• **REQUIRED WORK**: All entries below are to be reproduced exactly.

• **DATA LISTING**:
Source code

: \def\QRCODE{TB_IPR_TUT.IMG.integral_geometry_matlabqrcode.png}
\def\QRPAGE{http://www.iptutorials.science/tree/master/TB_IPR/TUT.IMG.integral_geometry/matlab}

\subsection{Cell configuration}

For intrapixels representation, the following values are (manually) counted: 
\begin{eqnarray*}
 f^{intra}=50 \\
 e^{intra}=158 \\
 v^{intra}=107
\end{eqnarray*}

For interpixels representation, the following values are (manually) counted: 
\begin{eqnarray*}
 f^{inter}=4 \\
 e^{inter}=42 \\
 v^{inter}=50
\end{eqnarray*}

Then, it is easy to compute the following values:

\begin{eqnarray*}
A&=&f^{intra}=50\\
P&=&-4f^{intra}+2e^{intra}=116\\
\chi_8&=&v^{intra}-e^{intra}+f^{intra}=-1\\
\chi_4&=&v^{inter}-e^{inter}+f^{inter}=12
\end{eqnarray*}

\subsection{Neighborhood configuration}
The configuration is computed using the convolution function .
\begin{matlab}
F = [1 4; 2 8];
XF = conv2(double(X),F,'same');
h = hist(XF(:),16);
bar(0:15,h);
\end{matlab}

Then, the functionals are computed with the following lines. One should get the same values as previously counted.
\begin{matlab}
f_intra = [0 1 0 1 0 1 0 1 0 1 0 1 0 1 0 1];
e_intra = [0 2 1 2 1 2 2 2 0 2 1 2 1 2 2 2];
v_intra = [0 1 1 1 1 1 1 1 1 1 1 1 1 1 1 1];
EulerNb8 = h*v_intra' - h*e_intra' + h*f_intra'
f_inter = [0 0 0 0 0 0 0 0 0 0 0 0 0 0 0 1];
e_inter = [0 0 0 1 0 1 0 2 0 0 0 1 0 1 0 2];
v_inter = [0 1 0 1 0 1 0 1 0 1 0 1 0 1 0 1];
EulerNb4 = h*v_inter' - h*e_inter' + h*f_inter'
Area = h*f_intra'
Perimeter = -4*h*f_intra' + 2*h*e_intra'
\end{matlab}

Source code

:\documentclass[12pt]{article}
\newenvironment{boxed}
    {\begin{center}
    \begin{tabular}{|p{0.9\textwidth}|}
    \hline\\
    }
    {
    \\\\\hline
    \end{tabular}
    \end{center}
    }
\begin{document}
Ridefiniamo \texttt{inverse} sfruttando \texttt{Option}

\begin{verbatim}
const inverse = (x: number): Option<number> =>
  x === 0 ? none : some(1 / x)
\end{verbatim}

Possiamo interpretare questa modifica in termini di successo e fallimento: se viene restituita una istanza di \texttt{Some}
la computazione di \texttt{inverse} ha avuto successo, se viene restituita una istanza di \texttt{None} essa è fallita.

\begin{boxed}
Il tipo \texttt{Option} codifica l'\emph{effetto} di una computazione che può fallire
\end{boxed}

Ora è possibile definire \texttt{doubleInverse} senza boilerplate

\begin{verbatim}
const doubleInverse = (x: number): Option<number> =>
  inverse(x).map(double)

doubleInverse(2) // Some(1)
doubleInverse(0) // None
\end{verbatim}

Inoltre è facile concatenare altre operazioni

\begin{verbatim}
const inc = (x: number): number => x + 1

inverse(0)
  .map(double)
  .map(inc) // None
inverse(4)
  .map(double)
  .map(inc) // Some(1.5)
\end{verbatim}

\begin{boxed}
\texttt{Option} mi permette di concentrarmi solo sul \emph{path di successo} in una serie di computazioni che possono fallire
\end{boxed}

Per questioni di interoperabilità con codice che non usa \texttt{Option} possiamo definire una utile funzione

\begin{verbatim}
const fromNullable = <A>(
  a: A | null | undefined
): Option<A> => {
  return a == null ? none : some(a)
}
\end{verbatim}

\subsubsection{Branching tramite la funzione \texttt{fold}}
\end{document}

• **EXPECTED ANSWER**:
Source code

: \def\QRCODE{TB_IPR_TUT.IMG.integral_geometry_matlabqrcode.png}
\def\QRPAGE{http://www.iptutorials.science/tree/master/TB_IPR/TUT.IMG.integral_geometry/matlab}

\subsection{Cell configuration}

For intrapixels representation, the following values are (manually) counted: 
\begin{eqnarray*}
 f^{intra}=50 \\
 e^{intra}=158 \\
 v^{intra}=107
\end{eqnarray*}

For interpixels representation, the following values are (manually) counted: 
\begin{eqnarray*}
 f^{inter}=4 \\
 e^{inter}=42 \\
 v^{inter}=50
\end{eqnarray*}

Then, it is easy to compute the following values:

\begin{eqnarray*}
A&=&f^{intra}=50\\
P&=&-4f^{intra}+2e^{intra}=116\\
\chi_8&=&v^{intra}-e^{intra}+f^{intra}=-1\\
\chi_4&=&v^{inter}-e^{inter}+f^{inter}=12
\end{eqnarray*}

\subsection{Neighborhood configuration}
The configuration is computed using the convolution function .
\begin{matlab}
F = [1 4; 2 8];
XF = conv2(double(X),F,'same');
h = hist(XF(:),16);
bar(0:15,h);
\end{matlab}

Then, the functionals are computed with the following lines. One should get the same values as previously counted.
\begin{matlab}
f_intra = [0 1 0 1 0 1 0 1 0 1 0 1 0 1 0 1];
e_intra = [0 2 1 2 1 2 2 2 0 2 1 2 1 2 2 2];
v_intra = [0 1 1 1 1 1 1 1 1 1 1 1 1 1 1 1];
EulerNb8 = h*v_intra' - h*e_intra' + h*f_intra'
f_inter = [0 0 0 0 0 0 0 0 0 0 0 0 0 0 0 1];
e_inter = [0 0 0 1 0 1 0 2 0 0 0 1 0 1 0 2];
v_inter = [0 1 0 1 0 1 0 1 0 1 0 1 0 1 0 1];
EulerNb4 = h*v_inter' - h*e_inter' + h*f_inter'
Area = h*f_intra'
Perimeter = -4*h*f_intra' + 2*h*e_intra'
\end{matlab}

Source code

:\documentclass[12pt]{article}
\newenvironment{boxed}
    {\begin{center}
    \begin{tabular}{|p{0.9\textwidth}|}
    \hline\\
    }
    {
    \\\\\hline
    \end{tabular}
    \end{center}
    }
\begin{document}
Ridefiniamo \texttt{inverse} sfruttando \texttt{Option}

\begin{verbatim}
const inverse = (x: number): Option<number> =>
  x === 0 ? none : some(1 / x)
\end{verbatim}

Possiamo interpretare questa modifica in termini di successo e fallimento: se viene restituita una istanza di \texttt{Some}
la computazione di \texttt{inverse} ha avuto successo, se viene restituita una istanza di \texttt{None} essa è fallita.

\begin{boxed}
Il tipo \texttt{Option} codifica l'\emph{effetto} di una computazione che può fallire
\end{boxed}

Ora è possibile definire \texttt{doubleInverse} senza boilerplate

\begin{verbatim}
const doubleInverse = (x: number): Option<number> =>
  inverse(x).map(double)

doubleInverse(2) // Some(1)
doubleInverse(0) // None
\end{verbatim}

Inoltre è facile concatenare altre operazioni

\begin{verbatim}
const inc = (x: number): number => x + 1

inverse(0)
  .map(double)
  .map(inc) // None
inverse(4)
  .map(double)
  .map(inc) // Some(1.5)
\end{verbatim}

\begin{boxed}
\texttt{Option} mi permette di concentrarmi solo sul \emph{path di successo} in una serie di computazioni che possono fallire
\end{boxed}

Per questioni di interoperabilità con codice che non usa \texttt{Option} possiamo definire una utile funzione

\begin{verbatim}
const fromNullable = <A>(
  a: A | null | undefined
): Option<A> => {
  return a == null ? none : some(a)
}
\end{verbatim}

\subsubsection{Branching tramite la funzione \texttt{fold}}
\end{document}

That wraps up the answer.